▶ _EXERCISE AIM_: From top to bottom, write out the listing exactly and skip every picture.

---+---

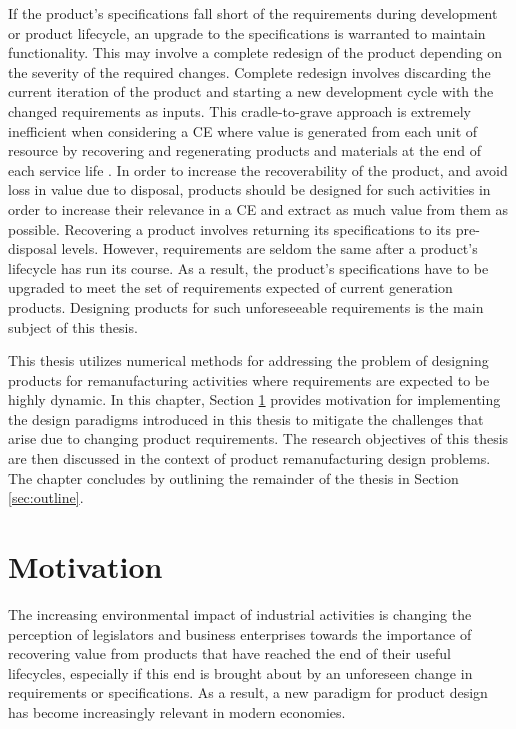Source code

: If the product's specifications fall short of the requirements during development or product lifecycle, an upgrade to the specifications is warranted to maintain functionality. This may involve a complete redesign of the product depending on the severity of the required changes. Complete redesign involves discarding the current iteration of the product and starting a new development cycle with the changed requirements as inputs. This cradle-to-grave approach is extremely inefficient when considering a \ac{CE} where value is generated from each unit of resource by recovering and regenerating products and materials at the end of each service life \cite{MacArthur2013b}. In order to increase the recoverability of the product, and avoid loss in value due to disposal, products should be designed for such activities in order to increase their relevance in a \ac{CE} and extract as much value from them as possible. Recovering a product involves returning its specifications to its pre-disposal levels. However, requirements are seldom the same after a product's lifecycle has run its course. As a result, the product's specifications have to be upgraded to meet the set of requirements expected of current generation products. Designing products for such unforeseeable requirements is the main subject of this thesis.

This thesis utilizes numerical methods for addressing the problem of designing prod\-ucts for remanufacturing activities where requirements are expected to be highly dynamic. In this chapter, Section \ref{sec:motivation} provides motivation for implementing the design para\-digms introduced in this thesis to mitigate the challenges that arise due to changing product requirements. The research objectives of this thesis are then discussed in the context of product remanufacturing design problems. The chapter concludes by outlining the remainder of the thesis in Section \ref{sec:outline}.

\section{Motivation}
\label{sec:motivation}

The increasing environmental impact of industrial activities is changing the perception of legislators and business enterprises towards the importance of recovering value from products that have reached the end of their useful lifecycles, especially if this end is brought about by an unforeseen change in requirements or specifications. As a result, a new paradigm for product design has become increasingly relevant in modern economies.

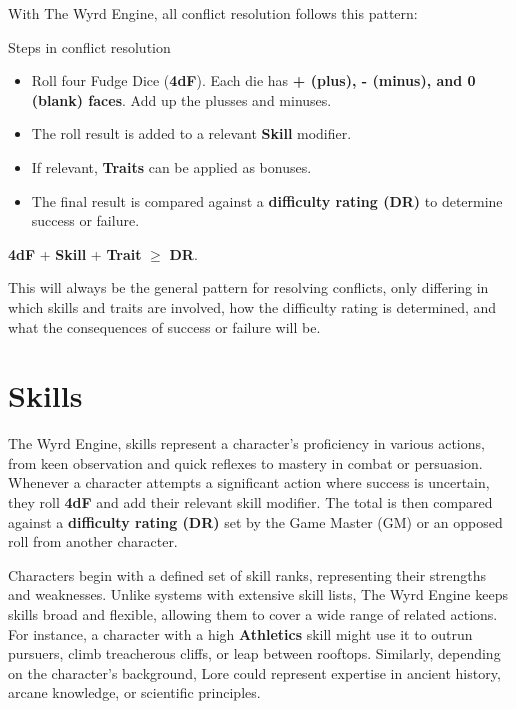 With The Wyrd Engine, all conflict resolution follows this pattern:

\begin{DndReadAloud}{Steps in conflict resolution}
	\begin{itemize}
		\item Roll four Fudge Dice (\textbf{4dF}).
		      Each die has \textbf{+ (plus), - (minus), and 0 (blank) faces}. Add up the plusses and minuses.
		\item The roll result is added to a relevant \textbf{Skill} modifier.
		\item If relevant, \textbf{Traits} can be applied as bonuses.
		\item The final result is compared against a \textbf{difficulty rating (DR)} to determine success or failure.
	\end{itemize}
	\begin{center}
		\textbf{4dF} + \textbf{Skill} + \textbf{Trait} $\geq$ \textbf{DR}.	
	\end{center}
\end{DndReadAloud}

This will always be the general pattern for resolving conflicts, only differing in which skills and traits are involved, how the difficulty rating is determined, and what the consequences of success or failure will be.

\section{Skills}

 The Wyrd Engine, skills represent a character’s proficiency in various actions, from keen observation and quick reflexes to mastery in combat or persuasion. Whenever a character attempts a significant action where success is uncertain, they roll \textbf{4dF} and add their relevant skill modifier. The total is then compared against a \textbf{difficulty rating (DR)} set by the Game Master (GM) or an opposed roll from another character.

Characters begin with a defined set of skill ranks, representing their strengths and weaknesses. Unlike systems with extensive skill lists, The Wyrd Engine keeps skills broad and flexible, allowing them to cover a wide range of related actions. For instance, a character with a high \textbf{Athletics} skill might use it to outrun pursuers, climb treacherous cliffs, or leap between rooftops. Similarly, depending on the character's background, Lore could represent expertise in ancient history, arcane knowledge, or scientific principles.

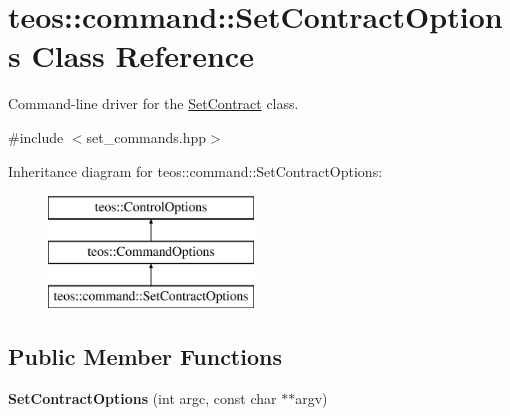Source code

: \hypertarget{classteos_1_1command_1_1_set_contract_options}{}\section{teos\+:\+:command\+:\+:Set\+Contract\+Options Class Reference}
\label{classteos_1_1command_1_1_set_contract_options}


Command-\/line driver for the \mbox{\hyperlink{classteos_1_1command_1_1_set_contract}{Set\+Contract}} class.  




{\ttfamily \#include $<$set\+\_\+commands.\+hpp$>$}

Inheritance diagram for teos\+:\+:command\+:\+:Set\+Contract\+Options\+:\begin{figure}[H]
\begin{center}
\leavevmode
\includegraphics[height=3.000000cm]{classteos_1_1command_1_1_set_contract_options}
\end{center}
\end{figure}
\subsection*{Public Member Functions}
\begin{DoxyCompactItemize}
\item 
\mbox{\label{classteos_1_1command_1_1_set_contract_options_af39ea067efeaafd5cc82211f86e7bbbe}} 
{\bfseries Set\+Contract\+Options} (int argc, const char $\ast$$\ast$argv)
\end{DoxyCompactItemize}

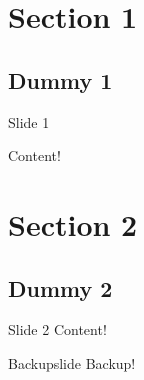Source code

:

\togglefalse{logo} %
\togglefalse{section-slides} %

\renewcommand{\Title}{Example Template}
\renewcommand{\SubTitle}{for \LaTeX~ Beamer}
\renewcommand{\Author}{Yannick Forster}
\renewcommand{\CoAuthor}{}
\renewcommand{\Institute}{{\scshape Saarland University}}
\date{}






\showtitlepage %

\begin{frame}
  \tableofcontents
\end{frame}

\section{Section 1}

\subsection{Dummy 1} %

\begin{frame}{Slide 1}

  Content!

\end{frame}

\section{Section 2}

\subsection{Dummy 2}

\begin{frame}{Slide 2}
  Content!
\end{frame}

\appendix %

\backupbegin %

\begin{frame}{Backupslide}
  Backup!
\end{frame}

\backupend



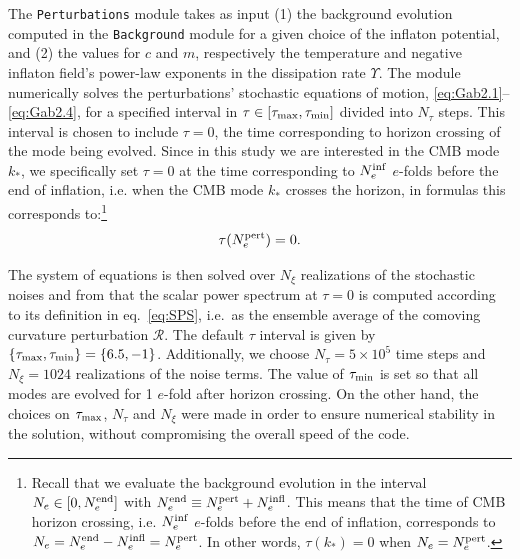 \documentclass[a4paper,11pt]{article}
\begin{document}
The \texttt{Perturbations} module takes as input (1) the background evolution computed in the \texttt{Background} module for a given choice of the inflaton potential, and (2) the values for $c$ and $m$, respectively the temperature and negative inflaton field's power-law exponents in the dissipation rate $\Upsilon$. The module numerically solves the perturbations' stochastic equations of motion, \eqref{eq:Gab2.1}--\eqref{eq:Gab2.4}, for a specified interval in $\tau\in [\tau_{\rm{max}},\tau_{\rm{min}}]$ divided into $N_\tau$ steps. This interval is chosen to include $\tau=0$, the time corresponding to horizon crossing of the mode being evolved. Since in this study we are interested in the CMB mode $k_{*}$, we specifically set $\tau=0$ at the time corresponding to $N_e^{\rm{inf}}$ $e$-folds before the end of inflation, i.e. when the CMB mode $k_{*}$ crosses the horizon, in formulas this corresponds to:\footnote{Recall that we evaluate the background evolution in the interval $N_e\in[0,N_e^{\rm{end}}]$ with $N_e^{\rm{end}}\equiv N_e^{\rm{pert}}+N_e^{\rm{infl}}$. This means that the time of CMB horizon crossing, i.e. $N_e^{\rm{inf}}$ $e$-folds before the end of inflation, corresponds to $N_e=N_e^{\rm{end}}-N_e^{\rm{infl}}=N_e^{\rm{pert}}$. In other words, $\tau(k_*)=0$ when $N_e=N_e^{\rm{pert}}$.}
\begin{equation}
    \tau(N_e^{\rm{pert}})=0.
\end{equation} 

The system of equations is then solved over $N_\xi$ realizations of the stochastic noises and from that the scalar power spectrum at $\tau=0$ is computed according to its definition in eq.~\eqref{eq:SPS},  i.e.\ as the ensemble average of the comoving curvature perturbation $\mathcal{R}$. The default $\tau$ interval is given by $\{\tau_{\rm{max}},\tau_{\rm{min}}\}=\{6.5,-1\}$. Additionally, we choose $N_\tau=5\times10^{5}$ time steps and $N_\xi=1024$ realizations of the noise terms. The value of $\tau_{\rm{min}}$ is set so that all modes are evolved for 1 $e$-fold after horizon crossing. On the other hand, the choices on $\tau_{\rm{max}}$, $N_\tau$ and $N_\xi$ were made in order to ensure numerical stability in the solution, without compromising the overall speed of the code. 
\end{document}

---+---

▶ _COMPLETED EXERCISE_:
Source code

: If the product's specifications fall short of the requirements during development or product lifecycle, an upgrade to the specifications is warranted to maintain functionality. This may involve a complete redesign of the product depending on the severity of the required changes. Complete redesign involves discarding the current iteration of the product and starting a new development cycle with the changed requirements as inputs. This cradle-to-grave approach is extremely inefficient when considering a \ac{CE} where value is generated from each unit of resource by recovering and regenerating products and materials at the end of each service life \cite{MacArthur2013b}. In order to increase the recoverability of the product, and avoid loss in value due to disposal, products should be designed for such activities in order to increase their relevance in a \ac{CE} and extract as much value from them as possible. Recovering a product involves returning its specifications to its pre-disposal levels. However, requirements are seldom the same after a product's lifecycle has run its course. As a result, the product's specifications have to be upgraded to meet the set of requirements expected of current generation products. Designing products for such unforeseeable requirements is the main subject of this thesis.

This thesis utilizes numerical methods for addressing the problem of designing prod\-ucts for remanufacturing activities where requirements are expected to be highly dynamic. In this chapter, Section \ref{sec:motivation} provides motivation for implementing the design para\-digms introduced in this thesis to mitigate the challenges that arise due to changing product requirements. The research objectives of this thesis are then discussed in the context of product remanufacturing design problems. The chapter concludes by outlining the remainder of the thesis in Section \ref{sec:outline}.

\section{Motivation}
\label{sec:motivation}

The increasing environmental impact of industrial activities is changing the perception of legislators and business enterprises towards the importance of recovering value from products that have reached the end of their useful lifecycles, especially if this end is brought about by an unforeseen change in requirements or specifications. As a result, a new paradigm for product design has become increasingly relevant in modern economies.

 With The Wyrd Engine, all conflict resolution follows this pattern:

\begin{DndReadAloud}{Steps in conflict resolution}
	\begin{itemize}
		\item Roll four Fudge Dice (\textbf{4dF}).
		      Each die has \textbf{+ (plus), - (minus), and 0 (blank) faces}. Add up the plusses and minuses.
		\item The roll result is added to a relevant \textbf{Skill} modifier.
		\item If relevant, \textbf{Traits} can be applied as bonuses.
		\item The final result is compared against a \textbf{difficulty rating (DR)} to determine success or failure.
	\end{itemize}
	\begin{center}
		\textbf{4dF} + \textbf{Skill} + \textbf{Trait} $\geq$ \textbf{DR}.	
	\end{center}
\end{DndReadAloud}

This will always be the general pattern for resolving conflicts, only differing in which skills and traits are involved, how the difficulty rating is determined, and what the consequences of success or failure will be.

\section{Skills}

 The Wyrd Engine, skills represent a character’s proficiency in various actions, from keen observation and quick reflexes to mastery in combat or persuasion. Whenever a character attempts a significant action where success is uncertain, they roll \textbf{4dF} and add their relevant skill modifier. The total is then compared against a \textbf{difficulty rating (DR)} set by the Game Master (GM) or an opposed roll from another character.

Characters begin with a defined set of skill ranks, representing their strengths and weaknesses. Unlike systems with extensive skill lists, The Wyrd Engine keeps skills broad and flexible, allowing them to cover a wide range of related actions. For instance, a character with a high \textbf{Athletics} skill might use it to outrun pursuers, climb treacherous cliffs, or leap between rooftops. Similarly, depending on the character's background, Lore could represent expertise in ancient history, arcane knowledge, or scientific principles.

Source code

: \hypertarget{classteos_1_1command_1_1_set_contract_options}{}\section{teos\+:\+:command\+:\+:Set\+Contract\+Options Class Reference}
\label{classteos_1_1command_1_1_set_contract_options}


Command-\/line driver for the \mbox{\hyperlink{classteos_1_1command_1_1_set_contract}{Set\+Contract}} class.  




{\ttfamily \#include $<$set\+\_\+commands.\+hpp$>$}

Inheritance diagram for teos\+:\+:command\+:\+:Set\+Contract\+Options\+:\begin{figure}[H]
\begin{center}
\leavevmode
\includegraphics[height=3.000000cm]{classteos_1_1command_1_1_set_contract_options}
\end{center}
\end{figure}
\subsection*{Public Member Functions}
\begin{DoxyCompactItemize}
\item 
\mbox{\label{classteos_1_1command_1_1_set_contract_options_af39ea067efeaafd5cc82211f86e7bbbe}} 
{\bfseries Set\+Contract\+Options} (int argc, const char $\ast$$\ast$argv)
\end{DoxyCompactItemize}

Source code

:

\togglefalse{logo} %
\togglefalse{section-slides} %

\renewcommand{\Title}{Example Template}
\renewcommand{\SubTitle}{for \LaTeX~ Beamer}
\renewcommand{\Author}{Yannick Forster}
\renewcommand{\CoAuthor}{}
\renewcommand{\Institute}{{\scshape Saarland University}}
\date{}






\showtitlepage %

\begin{frame}
  \tableofcontents
\end{frame}

\section{Section 1}

\subsection{Dummy 1} %

\begin{frame}{Slide 1}

  Content!

\end{frame}

\section{Section 2}

\subsection{Dummy 2}

\begin{frame}{Slide 2}
  Content!
\end{frame}

\appendix %

\backupbegin %

\begin{frame}{Backupslide}
  Backup!
\end{frame}

\backupend



 \documentclass[a4paper,11pt]{article}
\begin{document}
The \texttt{Perturbations} module takes as input (1) the background evolution computed in the \texttt{Background} module for a given choice of the inflaton potential, and (2) the values for $c$ and $m$, respectively the temperature and negative inflaton field's power-law exponents in the dissipation rate $\Upsilon$. The module numerically solves the perturbations' stochastic equations of motion, \eqref{eq:Gab2.1}--\eqref{eq:Gab2.4}, for a specified interval in $\tau\in [\tau_{\rm{max}},\tau_{\rm{min}}]$ divided into $N_\tau$ steps. This interval is chosen to include $\tau=0$, the time corresponding to horizon crossing of the mode being evolved. Since in this study we are interested in the CMB mode $k_{*}$, we specifically set $\tau=0$ at the time corresponding to $N_e^{\rm{inf}}$ $e$-folds before the end of inflation, i.e. when the CMB mode $k_{*}$ crosses the horizon, in formulas this corresponds to:\footnote{Recall that we evaluate the background evolution in the interval $N_e\in[0,N_e^{\rm{end}}]$ with $N_e^{\rm{end}}\equiv N_e^{\rm{pert}}+N_e^{\rm{infl}}$. This means that the time of CMB horizon crossing, i.e. $N_e^{\rm{inf}}$ $e$-folds before the end of inflation, corresponds to $N_e=N_e^{\rm{end}}-N_e^{\rm{infl}}=N_e^{\rm{pert}}$. In other words, $\tau(k_*)=0$ when $N_e=N_e^{\rm{pert}}$.}
\begin{equation}
    \tau(N_e^{\rm{pert}})=0.
\end{equation} 

The system of equations is then solved over $N_\xi$ realizations of the stochastic noises and from that the scalar power spectrum at $\tau=0$ is computed according to its definition in eq.~\eqref{eq:SPS},  i.e.\ as the ensemble average of the comoving curvature perturbation $\mathcal{R}$. The default $\tau$ interval is given by $\{\tau_{\rm{max}},\tau_{\rm{min}}\}=\{6.5,-1\}$. Additionally, we choose $N_\tau=5\times10^{5}$ time steps and $N_\xi=1024$ realizations of the noise terms. The value of $\tau_{\rm{min}}$ is set so that all modes are evolved for 1 $e$-fold after horizon crossing. On the other hand, the choices on $\tau_{\rm{max}}$, $N_\tau$ and $N_\xi$ were made in order to ensure numerical stability in the solution, without compromising the overall speed of the code. 
\end{document}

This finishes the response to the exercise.